A success for the suborbital test of the Indian rocket GSLV Mk. 3

The GSLV Mk. 3 rocket on the launch platform (Photo courtesy ISRO. All rights reserved)
The GSLV Mk. 3 rocket on the launch platform (Photo courtesy ISRO. All rights reserved)

A few hours ago ISRO, the Indian space agency, carried out the first test launch of the new carrier rocket Geosynchronous Satellite Launch Vehicle Mark III, also known simply as GSLV-III, LVM3 or GSLV Mk. 3. This test lasted about twenty minutes since it was only a suborbital flight. The result is a success though the analyzes of the recorded data and the CARE capsule will be made later.

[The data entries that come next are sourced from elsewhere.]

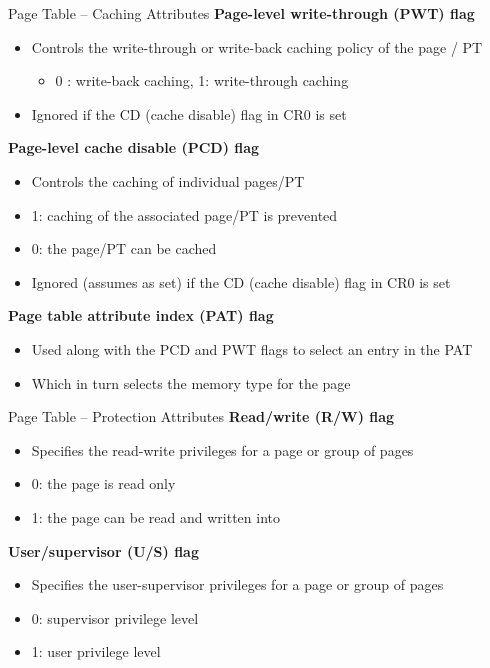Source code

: \documentclass[aspectratio=169,12pt]{beamer}
\begin{document}
\begin{frame}{Page Table – Caching Attributes}
\textbf{Page-level write-through (PWT) flag}
\begin{itemize}
\item Controls the write-through or write-back caching policy of the page / PT
    \begin{itemize}
    \item 0 : write-back caching, 1: write-through caching
    \end{itemize}
\item Ignored if the CD (cache disable) flag in CR0 is set
\end{itemize}

\textbf{Page-level cache disable (PCD) flag}
\begin{itemize}
\item Controls the caching of individual pages/PT
\item 1: caching of the associated page/PT is prevented
\item 0: the page/PT can be cached
\item Ignored (assumes as set) if the CD (cache disable) flag in CR0 is set
\end{itemize}

\textbf{Page table attribute index (PAT) flag}
\begin{itemize}
\item Used along with the PCD and PWT flags to select an entry in the PAT
\item Which in turn selects the memory type for the page
\end{itemize}
\end{frame}

\begin{frame}{Page Table – Protection Attributes}
\textbf{Read/write (R/W) flag}
\begin{itemize}
\item Specifies the read-write privileges for a page or group of pages
\item 0: the page is read only
\item 1: the page can be read and written into
\end{itemize}

\textbf{User/supervisor (U/S) flag}
\begin{itemize}
\item Specifies the user-supervisor privileges for a page or group of pages
\item 0: supervisor privilege level
\item 1: user privilege level
\end{itemize}
\end{frame}
\end{document}
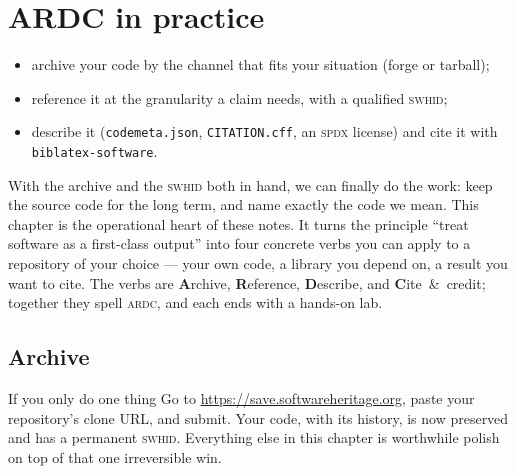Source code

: \chapter{ARDC in practice}
\label{ch:ardc}


\begin{objectives}\small
\begin{itemize}[nosep,leftmargin=*]
  \item archive your code by the channel that fits your situation (forge or tarball);
  \item reference it at the granularity a claim needs, with a qualified \textsc{swhid};
  \item describe it (\texttt{codemeta.json}, \texttt{CITATION.cff}, an \textsc{spdx} license)
        and cite it with \texttt{biblatex-software}.
\end{itemize}
\end{objectives}

With the archive and the \textsc{swhid} both in hand, we can finally do the work: keep the
source code for the long term, and name exactly the code we mean. This chapter is the
operational heart of these notes. It turns the principle ``treat software as a first-class output''
into four concrete verbs you can apply to a repository of your choice --- your own code, a library
you depend on, a result you want to cite. The verbs are \textbf{A}rchive, \textbf{R}eference,
\textbf{D}escribe, and \textbf{C}ite~\&~credit; together they spell \textsc{ardc}, and each ends
with a hands-on lab.

\section{Archive}

\begin{callout}{If you only do one thing}
Go to \url{https://save.softwareheritage.org}, paste your repository's clone URL, and submit. Your
code, with its history, is now preserved and has a permanent \textsc{swhid}. Everything else in this
chapter is worthwhile polish on top of that one irreversible win.
\end{callout}

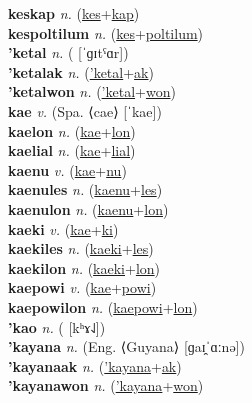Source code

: \textbf{keskap} \textit{n.} (\hyperref[kes]{kes}+\hyperref[kap]{kap})
 \label{keskap} \\
\textbf{kespoltilum} \textit{n.} (\hyperref[kes]{kes}+\hyperref[poltilum]{poltilum})
 \label{kespoltilum} \\
\textbf{'ketal} \textit{n.} ( [ˈɡɪtˤɑr])
 \label{'ketal} \\
\textbf{'ketalak} \textit{n.} (\hyperref['ketal]{'ketal}+\hyperref[ak]{ak})
 \label{'ketalak} \\
\textbf{'ketalwon} \textit{n.} (\hyperref['ketal]{'ketal}+\hyperref[won]{won})
 \label{'ketalwon} \\
\textbf{kae} \textit{v.} (Spa. ⟨cae⟩ [ˈkae])
 \label{kae} \\
\textbf{kaelon} \textit{n.} (\hyperref[kae]{kae}+\hyperref[lon]{lon})
 \label{kaelon} \\
\textbf{kaelial} \textit{n.} (\hyperref[kae]{kae}+\hyperref[lial]{lial})
 \label{kaelial} \\
\textbf{kaenu} \textit{v.} (\hyperref[kae]{kae}+\hyperref[nu]{nu})
 \label{kaenu} \\
\textbf{kaenules} \textit{n.} (\hyperref[kaenu]{kaenu}+\hyperref[les]{les})
 \label{kaenules} \\
\textbf{kaenulon} \textit{n.} (\hyperref[kaenu]{kaenu}+\hyperref[lon]{lon})
 \label{kaenulon} \\
\textbf{kaeki} \textit{v.} (\hyperref[kae]{kae}+\hyperref[ki]{ki})
 \label{kaeki} \\
\textbf{kaekiles} \textit{n.} (\hyperref[kaeki]{kaeki}+\hyperref[les]{les})
 \label{kaekiles} \\
\textbf{kaekilon} \textit{n.} (\hyperref[kaeki]{kaeki}+\hyperref[lon]{lon})
 \label{kaekilon} \\
\textbf{kaepowi} \textit{v.} (\hyperref[kae]{kae}+\hyperref[powi]{powi})
 \label{kaepowi} \\
\textbf{kaepowilon} \textit{n.} (\hyperref[kaepowi]{kaepowi}+\hyperref[lon]{lon})
 \label{kaepowilon} \\
\textbf{'kao} \textit{n.} ( [kʰɤ˨˩])
 \label{'kao} \\
\textbf{'kayana} \textit{n.} (Eng. ⟨Guyana⟩ [ɡaɪ̯ˈɑːnə])
 \label{'kayana} \\
\textbf{'kayanaak} \textit{n.} (\hyperref['kayana]{'kayana}+\hyperref[ak]{ak})
 \label{'kayanaak} \\
\textbf{'kayanawon} \textit{n.} (\hyperref['kayana]{'kayana}+\hyperref[won]{won})
 \label{'kayanawon} \\
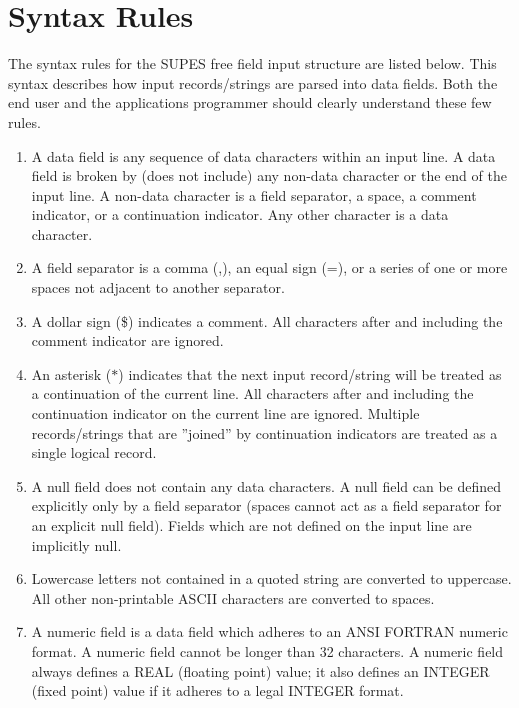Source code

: \section{Syntax Rules} \label{sec:syntax}
The syntax rules for the SUPES free field input structure are listed below.
This syntax describes how input records/strings are parsed into data fields.  Both
the end user and the applications programmer should clearly understand these
few rules.
\begin{enumerate}
\item A data field is any sequence of data characters within an input line.  A
   data field is broken by (does not include) any non-data character or the
   end of the input line.  A non-data character is a field separator, a
   space, a comment indicator, or a continuation indicator.  Any other
   character is a data character.

\item A field separator is a comma (,), an equal sign (=), or a series of one
   or more spaces not adjacent to another separator.

\item A dollar sign (\$) indicates a comment.  All characters after and
   including the comment indicator are ignored.

\item An asterisk ($*$) indicates that the next input record/string will be
treated as a continuation of the current line.  All characters after and
including the continuation indicator on the current line are ignored.
Multiple records/strings that are ''joined'' by continuation indicators
are treated as a single logical record.

\item A null field does not contain any data characters.  A null field can be
   defined explicitly only by a field separator (spaces cannot act as a
   field separator for an explicit null field).  Fields which are not
   defined on the input line are implicitly null.

\item \label{itm:case} Lowercase letters not contained in a quoted string
                       are converted to uppercase.  All
                       other non-printable ASCII characters are converted
                       to spaces.

\item A numeric field is a data field which adheres to an ANSI FORTRAN numeric
   format.  A numeric field cannot be longer than 32 characters.  A numeric
   field always defines a REAL (floating point) value; it also defines an
   INTEGER (fixed point) value if it adheres to a legal INTEGER format.


\end{enumerate}

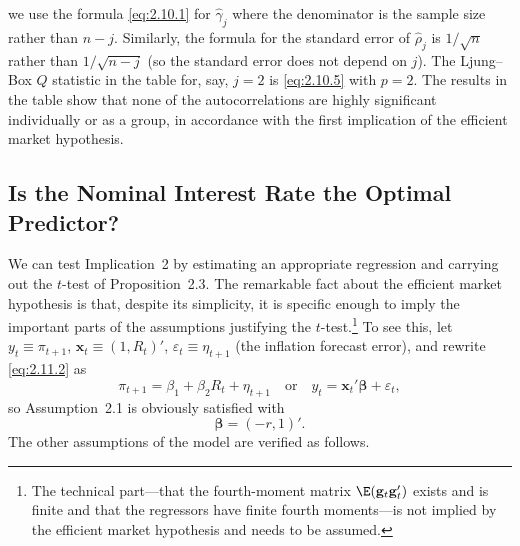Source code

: \noindent
we use the formula \eqref{eq:2.10.1} for $\hat{\gamma}_j$ where the denominator is the sample size rather
than $n - j$. Similarly, the formula for the standard error of $\hat{\rho}_j$ is $1/\sqrt{n}$ rather
than $1/\sqrt{n-j}$ (so the standard error does not depend on $j$). The Ljung--Box $Q$ statistic
in the table for, say, $j = 2$ is \eqref{eq:2.10.5} with $p = 2$. The results in the table show
that none of the autocorrelations are highly significant individually or as a group,
in accordance with the first implication of the efficient market hypothesis.

\subsection*{Is the Nominal Interest Rate the Optimal Predictor?}

We can test Implication~2 by estimating an appropriate regression and carrying
out the $t$-test of Proposition~2.3. The remarkable fact about the efficient market
hypothesis is that, despite its simplicity, it is specific enough to imply the important
parts of the assumptions justifying the $t$-test.\footnote{The technical
part---that the fourth-moment matrix $\E(\mathbf{g}_t\mathbf{g}_t')$ exists and is finite and that the
regressors have finite fourth moments---is not implied by the efficient market hypothesis
and needs to be assumed.}
To see this, let $y_t \equiv \pi_{t+1}$,
$\mathbf{x}_t \equiv (1, R_t)'$, $\varepsilon_t \equiv \eta_{t+1}$ (the inflation forecast error), and rewrite
\eqref{eq:2.11.2} as
%
\begin{equation}
\pi_{t+1} = \beta_1 + \beta_2 R_t + \eta_{t+1}
\quad \text{or} \quad
y_t = \mathbf{x}_t'\bm{\beta} + \varepsilon_t,
\label{eq:2.11.4}
\end{equation}
%
so Assumption~2.1 is obviously satisfied with
%
\begin{equation}
\bm{\beta} = (-r, 1)'.
\label{eq:2.11.5}
\end{equation}
%
The other assumptions of the model are verified as follows.

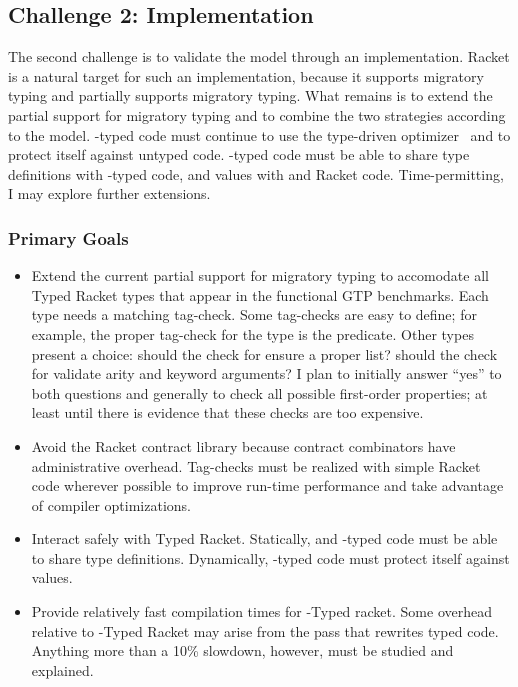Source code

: \subsection{Challenge 2: Implementation}

The second challenge is to validate the model through an implementation.
Racket is a natural target for such an implementation, because it supports
 \tdeep{} migratory typing and partially supports \tshallow{} migratory typing.
What remains is to extend the partial support for \tshallow{} migratory typing
 and to combine the two strategies according to the model.
\tDeep{}-typed code must continue to use the type-driven optimizer~\cite{stff-padl-2012}
 and to protect itself against untyped code.
\tShallow{}-typed code must be able to share type definitions with
 \tdeep{}-typed code, and values with \tdeep{} and Racket code.
Time-permitting, I may explore further extensions.


\subsubsection{Primary Goals}

\begin{itemize}
  \item
    Extend the current partial support for \tshallow{} migratory typing
     to accomodate all Typed Racket types that appear in the functional GTP
     benchmarks.
    Each type needs a matching tag-check.
    Some tag-checks are easy to define; for example, the proper tag-check for
     the  type is the  predicate.
    Other types present a choice:
     should the check for  ensure a proper list?
     should the check for \racketcode{->*} validate arity and keyword arguments?
    I plan to initially answer ``yes'' to both questions and generally to check
     all possible first-order properties; at least until there is evidence
     that these checks are too expensive.
  \item
    Avoid the Racket contract library
    because contract combinators have administrative overhead.
    Tag-checks must be realized with simple Racket code wherever possible to
     improve run-time performance and take advantage of compiler optimizations.
  \item
    Interact safely with Typed Racket.
    Statically, \tshallow{} and \tdeep{}-typed code must be able to share type definitions.
    Dynamically, \tdeep{}-typed code must protect itself against \tshallow{} values.
  \item
    Provide relatively fast compilation times for \tshallow{}-Typed racket.
    Some overhead relative to \tdeep{}-Typed Racket may arise from the pass that
    rewrites typed code.
    Anything more than a 10\% slowdown, however, must be studied and explained.
\end{itemize}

The GSLV Mk. 3 carrier rocket mustn’t be confused with the GSLV successfully launched at the beginning of 2014. Both rockets are designed to carry cargos up to geosynchronous orbit but between the two of them there are several differences. The GLSV is an evolution of the old carrier rocket PSLV with the addition of liquid propellant boosters and above all a fourth cryogenic stage. The development of the latter was complex and that’s the reason why this rocket is still in its experimental stage. The GSLV Mk. 3 rocket has a core stage that uses liquid propellant instead of solid, two very large solid propellant boosters and a cryogenic upper stage.

The way the GSLV Mk. 3 works during the launch is unusual, even compared to other Indians launchers. In fact, generally the first stage is the core stage, constituted by the lower part of the rocket and the possible booster used to ensure an extra thrust. In this case however the boosters are so big because they constitute the first stage and are the only ones to provide thrust at take-off and the first part of the flight. The core stage is the second stage so it’s not ignited at take-off but only after the exhaustion of the boosters fuel.

This was a suborbital test in which the upper stage that consists of the cryogenic stage wasn’t activated because it’s still under development. The delays with various launch failures of various versions of the previous GSLV model rocket caused a slowdown in the testing program of the GSLV Mk. 3. ISRO plans to complete and test the version of the cryogenic stage for the new carrier rocket during 2015.

Putting the GSLV Mk. 3 rocket into operation will enable India to launch satellites to geostationary orbit expanding the launch services offered by ISRO in a market that is very rich and expanding. However, stimulated by the rivalry with China, India has started developing a manned space program as well. For this reason, in this test the cargo was a CARE (Crew Module Atmospheric Re-entry Experiment), a test vehicle of the orbital vehicle prototypes under development by ISRO to bring its astronauts in orbit.

The purpose was to test the systems for CARE’s reentry. This spaceship that looks similar to the American Mercury was slowed down by a parachute system to its splashdown in the Bay of Bengal. From this point of view, the test was similar to that of the Orion spacecraft carried out in recent days by NASA.

Now ISRO must complete the development of the cryogenic stage to be able to carry out a full test of the GSLV Mk. 3 rocket. Concerning the manned program, the situation is more complicated because it’s not clear when the necessary technologies will be ready. If things go well, the first Indian astronauts could fly in the next decade.